Types of hunting blinds:
- • Natural Blinds
- • Blind Netting
- • Portable Canvas Blinds
- • Box Blinds (Elevated or Ground)
- • Realistic Looking Blinds
Our ancestors used bushes, brush and trees to conceal themselves. To this day, we continue to use these natural blinds in masking ourselves from our prey. It doesn’t take much to trim some branches to make room for an archer to draw his bow. We can take tree limbs or move brush forming a lean-to blind without much effort. It also takes only moments to crawl behind a huge cowboy cactus to await a pronghorn that is coming across the plains.

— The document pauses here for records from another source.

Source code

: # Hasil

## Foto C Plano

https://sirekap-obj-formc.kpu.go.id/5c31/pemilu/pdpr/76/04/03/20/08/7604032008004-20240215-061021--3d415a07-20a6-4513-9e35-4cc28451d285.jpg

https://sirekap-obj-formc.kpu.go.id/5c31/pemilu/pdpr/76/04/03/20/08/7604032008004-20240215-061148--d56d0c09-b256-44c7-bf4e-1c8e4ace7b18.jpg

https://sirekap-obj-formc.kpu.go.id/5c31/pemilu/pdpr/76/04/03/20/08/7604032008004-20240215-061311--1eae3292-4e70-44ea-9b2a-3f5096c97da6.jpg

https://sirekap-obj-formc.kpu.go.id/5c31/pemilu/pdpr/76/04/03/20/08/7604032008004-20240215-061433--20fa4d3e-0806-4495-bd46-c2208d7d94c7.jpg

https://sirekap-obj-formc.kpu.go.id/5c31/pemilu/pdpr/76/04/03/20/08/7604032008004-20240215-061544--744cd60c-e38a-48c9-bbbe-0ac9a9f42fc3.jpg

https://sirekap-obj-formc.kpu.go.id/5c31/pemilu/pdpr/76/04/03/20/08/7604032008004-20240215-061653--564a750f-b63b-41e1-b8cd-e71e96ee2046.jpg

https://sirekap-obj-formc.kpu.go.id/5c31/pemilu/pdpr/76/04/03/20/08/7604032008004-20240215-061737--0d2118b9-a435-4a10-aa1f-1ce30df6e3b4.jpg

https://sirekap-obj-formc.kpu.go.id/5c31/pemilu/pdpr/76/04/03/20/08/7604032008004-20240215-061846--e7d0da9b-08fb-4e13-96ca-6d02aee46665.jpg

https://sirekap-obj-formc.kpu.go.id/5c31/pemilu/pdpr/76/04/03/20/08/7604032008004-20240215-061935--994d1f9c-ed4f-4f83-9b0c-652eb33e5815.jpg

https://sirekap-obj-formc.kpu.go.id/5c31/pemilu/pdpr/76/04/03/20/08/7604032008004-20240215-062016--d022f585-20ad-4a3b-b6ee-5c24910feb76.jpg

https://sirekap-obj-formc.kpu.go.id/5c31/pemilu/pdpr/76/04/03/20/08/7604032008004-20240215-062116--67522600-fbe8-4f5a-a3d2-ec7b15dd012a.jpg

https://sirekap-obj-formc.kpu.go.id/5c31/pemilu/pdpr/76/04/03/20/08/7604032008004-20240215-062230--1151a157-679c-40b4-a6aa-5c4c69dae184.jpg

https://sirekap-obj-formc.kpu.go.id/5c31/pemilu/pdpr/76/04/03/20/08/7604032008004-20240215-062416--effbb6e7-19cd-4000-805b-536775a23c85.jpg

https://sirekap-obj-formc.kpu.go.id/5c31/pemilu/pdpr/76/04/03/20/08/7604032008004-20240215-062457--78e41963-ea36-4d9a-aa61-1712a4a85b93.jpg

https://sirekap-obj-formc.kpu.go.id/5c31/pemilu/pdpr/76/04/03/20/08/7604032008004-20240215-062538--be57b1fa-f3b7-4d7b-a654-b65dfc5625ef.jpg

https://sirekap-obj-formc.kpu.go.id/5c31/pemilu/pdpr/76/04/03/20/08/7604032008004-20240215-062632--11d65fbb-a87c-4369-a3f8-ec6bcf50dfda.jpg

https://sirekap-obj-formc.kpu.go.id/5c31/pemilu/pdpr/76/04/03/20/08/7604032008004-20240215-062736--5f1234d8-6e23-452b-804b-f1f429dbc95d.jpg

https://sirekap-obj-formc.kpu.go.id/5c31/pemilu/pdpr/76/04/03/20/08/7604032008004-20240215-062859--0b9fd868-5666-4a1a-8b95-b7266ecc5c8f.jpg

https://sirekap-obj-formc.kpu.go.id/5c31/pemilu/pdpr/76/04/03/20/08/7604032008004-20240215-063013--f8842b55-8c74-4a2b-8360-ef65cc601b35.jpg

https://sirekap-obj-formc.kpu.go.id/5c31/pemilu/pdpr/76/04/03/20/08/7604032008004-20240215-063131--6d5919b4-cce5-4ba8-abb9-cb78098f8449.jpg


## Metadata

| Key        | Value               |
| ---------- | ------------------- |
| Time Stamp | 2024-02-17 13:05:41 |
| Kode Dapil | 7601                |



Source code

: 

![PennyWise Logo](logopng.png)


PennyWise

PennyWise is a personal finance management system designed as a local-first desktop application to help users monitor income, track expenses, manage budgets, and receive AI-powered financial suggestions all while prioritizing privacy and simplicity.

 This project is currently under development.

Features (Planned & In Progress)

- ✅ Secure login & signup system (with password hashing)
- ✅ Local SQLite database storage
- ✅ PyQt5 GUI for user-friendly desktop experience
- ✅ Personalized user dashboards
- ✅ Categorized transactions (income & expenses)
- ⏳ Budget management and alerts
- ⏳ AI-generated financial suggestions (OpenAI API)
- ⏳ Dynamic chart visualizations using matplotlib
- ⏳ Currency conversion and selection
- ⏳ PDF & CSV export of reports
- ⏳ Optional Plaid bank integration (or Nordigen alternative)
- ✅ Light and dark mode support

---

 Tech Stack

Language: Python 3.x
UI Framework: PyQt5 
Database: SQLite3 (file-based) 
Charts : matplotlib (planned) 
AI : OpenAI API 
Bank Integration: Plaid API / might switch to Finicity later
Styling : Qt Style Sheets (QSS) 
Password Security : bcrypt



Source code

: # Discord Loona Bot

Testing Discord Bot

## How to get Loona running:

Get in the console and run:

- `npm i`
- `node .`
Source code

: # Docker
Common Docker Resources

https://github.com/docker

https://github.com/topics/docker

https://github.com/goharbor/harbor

The spot and stalk hunter can quickly throw out camouflage netting to aid in concealment. The netting is available in numerous camo patterns and is easily attached to trees, brush or cactus. Netting is easily rolled up and adds little to no weight to a hunters pack. It is the most light-weight packable blind of them all.
Portable blinds are valuable when setting up along game trails.
The use of blinds has advanced significantly over the years. We have ground blinds that can be popped up in a matter of seconds. Modern ground blinds make little to no noise as they take shape, forming a residence for the day. Portable blinds are available with vents, windows and shoot-through screens in them. The camouflage patterns are designed to blend perfectly with the surroundings.
Ground blinds can come in handy when there are no trees around to sufficiently hold a tree-stand. A hunter can use a portable ground blind in order to move from one field to another. They can also use a stationary ground or elevated box blind. Box blinds generally are not moved as easy to move.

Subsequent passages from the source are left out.